Excitons in the LH3 complexes from purple bacteria.

The noncovalently bound and structurally identical bacteriochlorophyll a chromophores in the peripheral light-harvesting complexes LH2 (B800-850) and LH3 (B800-820) from photosynthetic purple bacteria ensure the variability of the exciton spectra in the near-infrared (820-850 nm) wavelength region. As a result, the spectroscopic properties of the antenna complexes, such as positions of the maxima in the exciton absorption spectra, give rise to very efficient excitation transfer toward the reaction center.
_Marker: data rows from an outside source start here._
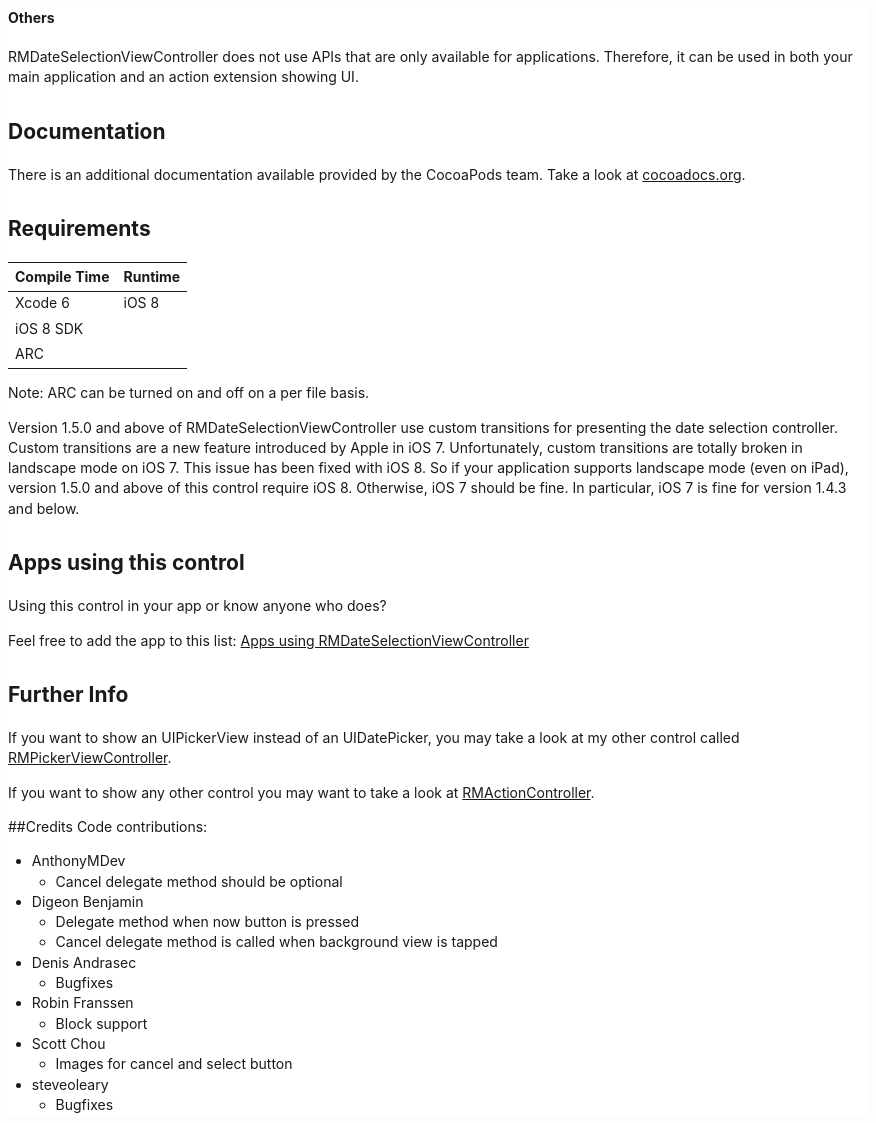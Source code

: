 #### Others
RMDateSelectionViewController does not use APIs that are only available for applications. Therefore, it can be used in both your main application and an action extension showing UI.

## Documentation
There is an additional documentation available provided by the CocoaPods team. Take a look at [cocoadocs.org](http://cocoadocs.org/docsets/RMDateSelectionViewController/).

## Requirements

| Compile Time  | Runtime       |
| :------------ | :------------ |
| Xcode 6       | iOS 8         |
| iOS 8 SDK     |               |
| ARC           |               |

Note: ARC can be turned on and off on a per file basis.

Version 1.5.0 and above of RMDateSelectionViewController use custom transitions for presenting the date selection controller. Custom transitions are a new feature introduced by Apple in iOS 7. Unfortunately, custom transitions are totally broken in landscape mode on iOS 7. This issue has been fixed with iOS 8. So if your application supports landscape mode (even on iPad), version 1.5.0 and above of this control require iOS 8. Otherwise, iOS 7 should be fine. In particular, iOS 7 is fine for version 1.4.3 and below.

## Apps using this control
Using this control in your app or know anyone who does?

Feel free to add the app to this list: [Apps using RMDateSelectionViewController](https://github.com/CooperRS/RMDateSelectionViewController/wiki/Apps-using-RMDateSelectionViewController)

## Further Info
If you want to show an UIPickerView instead of an UIDatePicker, you may take a look at my other control called [RMPickerViewController](https://github.com/CooperRS/RMPickerViewController).

If you want to show any other control you may want to take a look at [RMActionController](https://github.com/CooperRS/RMActionController).

##Credits
Code contributions:
* AnthonyMDev
    * Cancel delegate method should be optional
* Digeon Benjamin 
    * Delegate method when now button is pressed
    * Cancel delegate method is called when background view is tapped
* Denis Andrasec
    * Bugfixes
* Robin Franssen
	* Block support
* Scott Chou
    * Images for cancel and select button
* steveoleary
	* Bugfixes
In this work, we investigated the possible molecular origin of the excitonically coupled B820 bacteriochlorophylls in LH3 using femtosecond transient absorption spectroscopy, deconvolution of steady-state absorption spectra, and modeling of the electrostatic intermolecular interactions using a charge density coupling approach. Compared to LH2, the upper excitonic level is red-shifted from 755 to 790 nm and is associated with an approximate 2-fold decrease of B820 intrapigment coupling. The absorption properties of LH3 cannot be reproduced by only changing the B850 site energy but also require a different scaling factor to be used to calculate interpigment couplings and a change of histidine protonation state. Several protonation patterns for distinct amino acid groups are presented, giving values of 162-173 cm(-1) at 100 K for the intradimer resonance interaction in the B820 ring.